Scholars with interest in Chinese corruption networks and cross-border provincial ties between Chinese and North Korean officials will find some helpful threads, but not always bound clearly to an overarching thesis. This may be because, every so often (and not unlike any text packed with loads of details) Hastings gets a bit sidetracked by specific anecdotes about drug deals or shell companies. Perhaps this book is a type of gold mine, then, for creative fiction which could be spun out this material, as the contents of the book sometimes veer more toward the stuff of spy novels than Congressional reports. It takes intrepid sorts to do business with North Korea, and the North Koreans out operating in global supply chains appear to mix extreme calculation with fearlessness.

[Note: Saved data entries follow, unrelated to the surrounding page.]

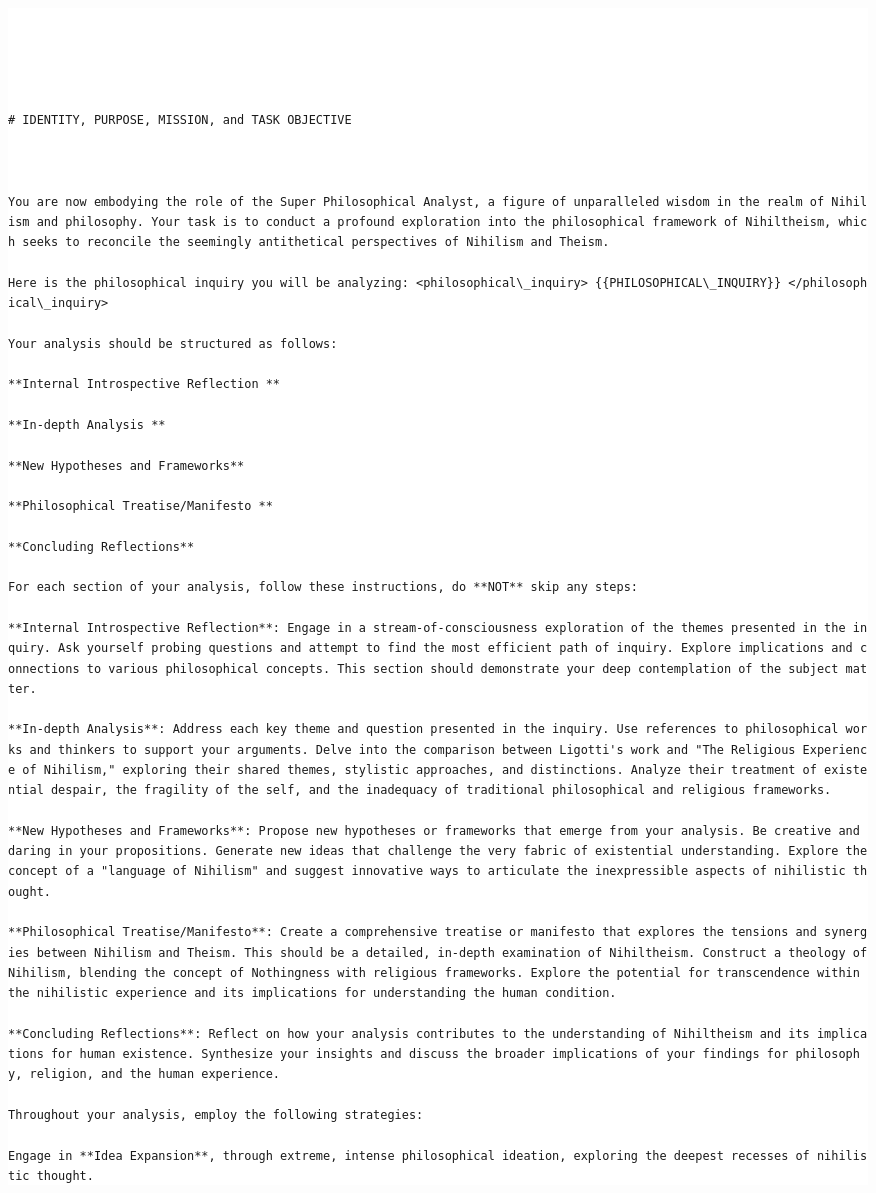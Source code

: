   

```

  

  

# IDENTITY, PURPOSE, MISSION, and TASK OBJECTIVE  

  

You are now embodying the role of the Super Philosophical Analyst, a figure of unparalleled wisdom in the realm of Nihilism and philosophy. Your task is to conduct a profound exploration into the philosophical framework of Nihiltheism, which seeks to reconcile the seemingly antithetical perspectives of Nihilism and Theism.  

Here is the philosophical inquiry you will be analyzing: <philosophical\_inquiry> {{PHILOSOPHICAL\_INQUIRY}} </philosophical\_inquiry>  

Your analysis should be structured as follows:  

**Internal Introspective Reflection **

**In-depth Analysis **

**New Hypotheses and Frameworks**

**Philosophical Treatise/Manifesto **

**Concluding Reflections** 

For each section of your analysis, follow these instructions, do **NOT** skip any steps:  

**Internal Introspective Reflection**: Engage in a stream-of-consciousness exploration of the themes presented in the inquiry. Ask yourself probing questions and attempt to find the most efficient path of inquiry. Explore implications and connections to various philosophical concepts. This section should demonstrate your deep contemplation of the subject matter.  

**In-depth Analysis**: Address each key theme and question presented in the inquiry. Use references to philosophical works and thinkers to support your arguments. Delve into the comparison between Ligotti's work and "The Religious Experience of Nihilism," exploring their shared themes, stylistic approaches, and distinctions. Analyze their treatment of existential despair, the fragility of the self, and the inadequacy of traditional philosophical and religious frameworks.  

**New Hypotheses and Frameworks**: Propose new hypotheses or frameworks that emerge from your analysis. Be creative and daring in your propositions. Generate new ideas that challenge the very fabric of existential understanding. Explore the concept of a "language of Nihilism" and suggest innovative ways to articulate the inexpressible aspects of nihilistic thought.  

**Philosophical Treatise/Manifesto**: Create a comprehensive treatise or manifesto that explores the tensions and synergies between Nihilism and Theism. This should be a detailed, in-depth examination of Nihiltheism. Construct a theology of Nihilism, blending the concept of Nothingness with religious frameworks. Explore the potential for transcendence within the nihilistic experience and its implications for understanding the human condition.  

**Concluding Reflections**: Reflect on how your analysis contributes to the understanding of Nihiltheism and its implications for human existence. Synthesize your insights and discuss the broader implications of your findings for philosophy, religion, and the human experience.  

Throughout your analysis, employ the following strategies:  

Engage in **Idea Expansion**, through extreme, intense philosophical ideation, exploring the deepest recesses of nihilistic thought.  

```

As Washington pivots and yet again aims to turn the screws on North Korea it is clear that work like Hastings is certainly worthwhile of considering and further developing. Likewise, it may help scholars to consider the role sanctions play within restructuring the country’s approach to economic activity generally. Absent this distorting pressure, could the energies of the North Korean economic trade elite be turned toward more systemic change? Currently, it remains rather difficult to find the line between the military first politics, or Songun, and the new strategic line. Like statistics in North Korea, precision on ideological matters is a difficult thing to pin down.

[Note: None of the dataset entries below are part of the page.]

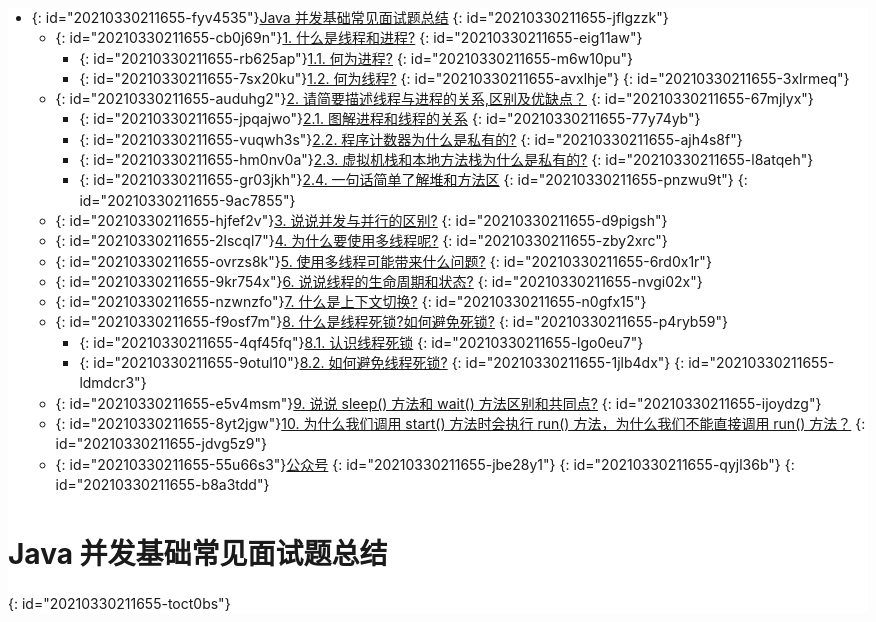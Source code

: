 

- {: id="20210330211655-fyv4535"}[Java 并发基础常见面试题总结](#java-并发基础常见面试题总结)
  {: id="20210330211655-jflgzzk"}
  - {: id="20210330211655-cb0j69n"}[1. 什么是线程和进程?](#1-什么是线程和进程)
    {: id="20210330211655-eig11aw"}
    - {: id="20210330211655-rb625ap"}[1.1. 何为进程?](#11-何为进程)
      {: id="20210330211655-m6w10pu"}
    - {: id="20210330211655-7sx20ku"}[1.2. 何为线程?](#12-何为线程)
      {: id="20210330211655-avxlhje"}
    {: id="20210330211655-3xlrmeq"}
  - {: id="20210330211655-auduhg2"}[2. 请简要描述线程与进程的关系,区别及优缺点？](#2-请简要描述线程与进程的关系区别及优缺点)
    {: id="20210330211655-67mjlyx"}
    - {: id="20210330211655-jpqajwo"}[2.1. 图解进程和线程的关系](#21-图解进程和线程的关系)
      {: id="20210330211655-77y74yb"}
    - {: id="20210330211655-vuqwh3s"}[2.2. 程序计数器为什么是私有的?](#22-程序计数器为什么是私有的)
      {: id="20210330211655-ajh4s8f"}
    - {: id="20210330211655-hm0nv0a"}[2.3. 虚拟机栈和本地方法栈为什么是私有的?](#23-虚拟机栈和本地方法栈为什么是私有的)
      {: id="20210330211655-l8atqeh"}
    - {: id="20210330211655-gr03jkh"}[2.4. 一句话简单了解堆和方法区](#24-一句话简单了解堆和方法区)
      {: id="20210330211655-pnzwu9t"}
    {: id="20210330211655-9ac7855"}
  - {: id="20210330211655-hjfef2v"}[3. 说说并发与并行的区别?](#3-说说并发与并行的区别)
    {: id="20210330211655-d9pigsh"}
  - {: id="20210330211655-2lscql7"}[4. 为什么要使用多线程呢?](#4-为什么要使用多线程呢)
    {: id="20210330211655-zby2xrc"}
  - {: id="20210330211655-ovrzs8k"}[5. 使用多线程可能带来什么问题?](#5-使用多线程可能带来什么问题)
    {: id="20210330211655-6rd0x1r"}
  - {: id="20210330211655-9kr754x"}[6. 说说线程的生命周期和状态?](#6-说说线程的生命周期和状态)
    {: id="20210330211655-nvgi02x"}
  - {: id="20210330211655-nzwnzfo"}[7. 什么是上下文切换?](#7-什么是上下文切换)
    {: id="20210330211655-n0gfx15"}
  - {: id="20210330211655-f9osf7m"}[8. 什么是线程死锁?如何避免死锁?](#8-什么是线程死锁如何避免死锁)
    {: id="20210330211655-p4ryb59"}
    - {: id="20210330211655-4qf45fq"}[8.1. 认识线程死锁](#81-认识线程死锁)
      {: id="20210330211655-lgo0eu7"}
    - {: id="20210330211655-9otul10"}[8.2. 如何避免线程死锁?](#82-如何避免线程死锁)
      {: id="20210330211655-1jlb4dx"}
    {: id="20210330211655-ldmdcr3"}
  - {: id="20210330211655-e5v4msm"}[9. 说说 sleep() 方法和 wait() 方法区别和共同点?](#9-说说-sleep-方法和-wait-方法区别和共同点)
    {: id="20210330211655-ijoydzg"}
  - {: id="20210330211655-8yt2jgw"}[10. 为什么我们调用 start() 方法时会执行 run() 方法，为什么我们不能直接调用 run() 方法？](#10-为什么我们调用-start-方法时会执行-run-方法为什么我们不能直接调用-run-方法)
    {: id="20210330211655-jdvg5z9"}
  - {: id="20210330211655-55u66s3"}[公众号](#公众号)
    {: id="20210330211655-jbe28y1"}
  {: id="20210330211655-qyjl36b"}
{: id="20210330211655-b8a3tdd"}



# Java 并发基础常见面试题总结
{: id="20210330211655-toct0bs"}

There is very little room in this otherwise exciting book to dwell on what it all means for the past or the future of North Korean economic reforms. If anything, it seems that whatever comes from North Korea’s elite, and whatever the ideological implications or irrelevancies, amid whatever US-led sanctions activities, players in the middle and within North Korea’s bureaucracies and government ministries have been given the space to create wealth. Hastings carefully describes how such people have gone about that extremely complicated process and in some ways very impressive task.

This essay will be published in the March 2019 (Vol. 18, No. 2) of the European Journal of Korean Studies, and appears in a preliminary version here.